Utilizam na totalidade a UBS para tratamento e aquisição dos medicamentos e apenas 8,8% compram ou retiram os medicamentos em outras unidades do município. Concomitantemente ao tratamento medicamentoso, 13,2% , ingerem vários tipos de chás de ervas, como o chá de hortelã, erva cidreira, capim limão, carqueja, quebra pedra, e até o chimarrão é usado com fins terapêuticos.

Em relação às AVDs verificou-se que são independentes para a maioria delas, com exceção do controle dos esfíncteres, em que 26,7% apresentam episódios ocasionais, e nas AIVDs a maioria é independente, necessitando de ajuda para uso de telefone, locomover-se fora de casa, fazer compras e preencher cheques, realizar trabalho doméstico, 4,4% precisam ser lembrados para tomar a medicação.

            As DC já diagnosticadas por médicos são: 60% hipertensão arterial, 2,2% diabetes mellitus e 37,8% ambas. A morbidade referida: os transtornos mentais (13,3%), a hipercolesterolemia (8,8%), os problemas de tireoide (8,8%), a depressão (6,6%), a bronquite (4,4%) e o reumatismo (2,2%).

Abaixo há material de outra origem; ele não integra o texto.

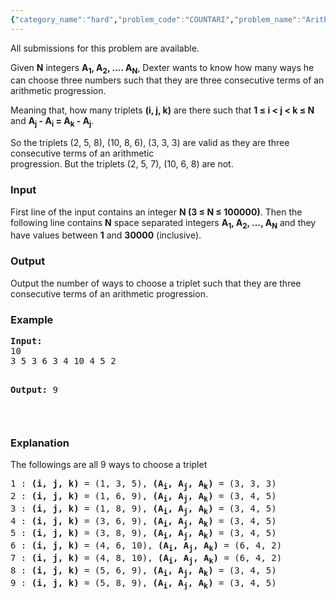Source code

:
 ```yaml
---
{"category_name":"hard","problem_code":"COUNTARI","problem_name":"Arithmetic Progressions","languages_supported":{"0":"ADA","1":"ASM","2":"BASH","3":"BF","4":"C","5":"C99 strict","6":"CAML","7":"CLOJ","8":"CLPS","9":"CPP 4.3.2","10":"CPP14","11":"CS2","12":"D","13":"ERL","14":"FORT","15":"FS","16":"GO","17":"HASK","18":"ICK","19":"ICON","20":"JAVA","21":"JS","22":"LISP clisp","23":"LISP sbcl","24":"LUA","25":"NEM","26":"NICE","27":"NODEJS","28":"PAS fpc","29":"PAS gpc","30":"PERL"},"max_timelimit":3,"source_sizelimit":50000,"problem_author":"rustinpiece","problem_tester":"laycurse","date_added":"25-10-2012","tags":{"0":"fft","1":"hard","2":"maths","3":"nov12","4":"rustinpiece"},"editorial_url":"http://discuss.codechef.com/problems/COUNTARI","time":{"view_start_date":1352712600,"submit_start_date":1352712600,"visible_start_date":1352712600,"end_date":1735669800},"layout":"problem"}
---
```

<span class="solution-visible-txt">All submissions for this problem are available.</span><p>
Given <b>N</b> integers <b>A<sub>1</sub>, A<sub>2</sub>, …. A<sub>N</sub></b>, Dexter wants to know how many ways he can choose three numbers such that they are  three consecutive terms of an arithmetic progression.
</p>
<p>
Meaning that, how many triplets <b>(i, j, k)</b> are there such that  <b>1  ≤ i &lt; j &lt; k ≤ N</b> and <b>A<sub>j</sub> - A<sub>i</sub> = A<sub>k</sub> - A<sub>j</sub></b>.
</p>
<p>
So the triplets (2, 5, 8), (10, 8, 6), (3, 3, 3) are valid as they are three consecutive terms of an arithmetic<br />
progression. But the triplets (2, 5, 7), (10, 6, 8) are not.
</p>
<h3>Input</h3>
<p>
First line of the input contains an integer <b>N (3 ≤ N ≤ 100000)</b>. Then the following line contains <b>N</b> space separated integers <b>A<sub>1</sub>, A<sub>2</sub>, …, A<sub>N</sub></b> and they have values between <b>1</b> and <b>30000</b> (inclusive).
</p>
<h3>Output</h3>
<p>
Output the number of ways to choose a triplet such that they are three consecutive terms of an arithmetic progression.
</p>
<h3>Example</h3>
<pre>
<b>Input:</b>
10
3 5 3 6 3 4 10 4 5 2

<b>Output:</b>
9

</pre><h3>Explanation</h3>
<p>The followings are all 9 ways to choose a triplet
</p>
<pre>
1 : <b>(i, j, k)</b> = (1, 3, 5), <b>(A<sub>i</sub>, A<sub>j</sub>, A<sub>k</sub>)</b> = (3, 3, 3)
2 : <b>(i, j, k)</b> = (1, 6, 9), <b>(A<sub>i</sub>, A<sub>j</sub>, A<sub>k</sub>)</b> = (3, 4, 5)
3 : <b>(i, j, k)</b> = (1, 8, 9), <b>(A<sub>i</sub>, A<sub>j</sub>, A<sub>k</sub>)</b> = (3, 4, 5)
4 : <b>(i, j, k)</b> = (3, 6, 9), <b>(A<sub>i</sub>, A<sub>j</sub>, A<sub>k</sub>)</b> = (3, 4, 5)
5 : <b>(i, j, k)</b> = (3, 8, 9), <b>(A<sub>i</sub>, A<sub>j</sub>, A<sub>k</sub>)</b> = (3, 4, 5)
6 : <b>(i, j, k)</b> = (4, 6, 10), <b>(A<sub>i</sub>, A<sub>j</sub>, A<sub>k</sub>)</b> = (6, 4, 2)
7 : <b>(i, j, k)</b> = (4, 8, 10), <b>(A<sub>i</sub>, A<sub>j</sub>, A<sub>k</sub>)</b> = (6, 4, 2)
8 : <b>(i, j, k)</b> = (5, 6, 9), <b>(A<sub>i</sub>, A<sub>j</sub>, A<sub>k</sub>)</b> = (3, 4, 5)
9 : <b>(i, j, k)</b> = (5, 8, 9), <b>(A<sub>i</sub>, A<sub>j</sub>, A<sub>k</sub>)</b> = (3, 4, 5)
</pre>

            Os domínios do WHOQOL bref, tiveram a seguinte avaliação: físico 63,75; psicológico 68,89; Social 71,44 e Ambiente 56,03. A QV global foi avaliada como muito boa (80,97), assim como, a satisfação com a saúde (81,52), tendo em vista que quanto mais próximo de 100, melhor é a avaliação do domínio. Em relação aos domínios, o social foi o melhor avaliado. Verificou-se que houve diferença significativa na dimensão física em relação aos menores e maiores de 70 anos (p = 0,041). Quanto à religião houve diferença entre os católicos e os que não declararam qualquer religião (p = 0,041). Também se verificou diferença significativa da melhor percepção de QV em relação aos domínios social, quando comparado entre os independentes e os que necessitam de ajuda para uma ou duas AVDs (p = 0,018 e p = 0,001) e físico, entre os independentes e os   dependentes para duas ou três AVDs (p = 0,043). As outras variáveis independentes não apresentaram diferença significativa em nenhuma das dimensões.

Ter saúde e ânimo para trabalhar foi a representação de 68,8% dos sujeitos, quando responderam sobre o sentir-se saudável. Estas características faltam àqueles que se consideram mais ou menos ou nada saudáveis: 

tenho disposição e vontade de trabalhar” (U33)

quando estou boa acho que sim, quando estou mal não, hoje estou sem disposição (U5)

pessoa saudável vive bem, eu não, devido a problemas familiares e depressão (U2) 

Dentre os fatores que justificam a vida saudável estão as relações sociais, como o apoio de familiares e amigos compondo a categoria manter inserções sociais”

ser uma pessoa comunicativa, tratar todos bem, viver alegre com todo mundo (U8)

ser feliz, ter amizade, se sentir bem com a vida (U16) 

            O tema “ter suporte religioso representa a garantia para a melhoria da saúde obtida mediante a tranquilidade, a religião e a fé. 

estar alegre, tudo estar correndo bem, remédio e religião(U2)

porque me sinto feliz, recebo muitas graças de Nossa Senhora(U16) 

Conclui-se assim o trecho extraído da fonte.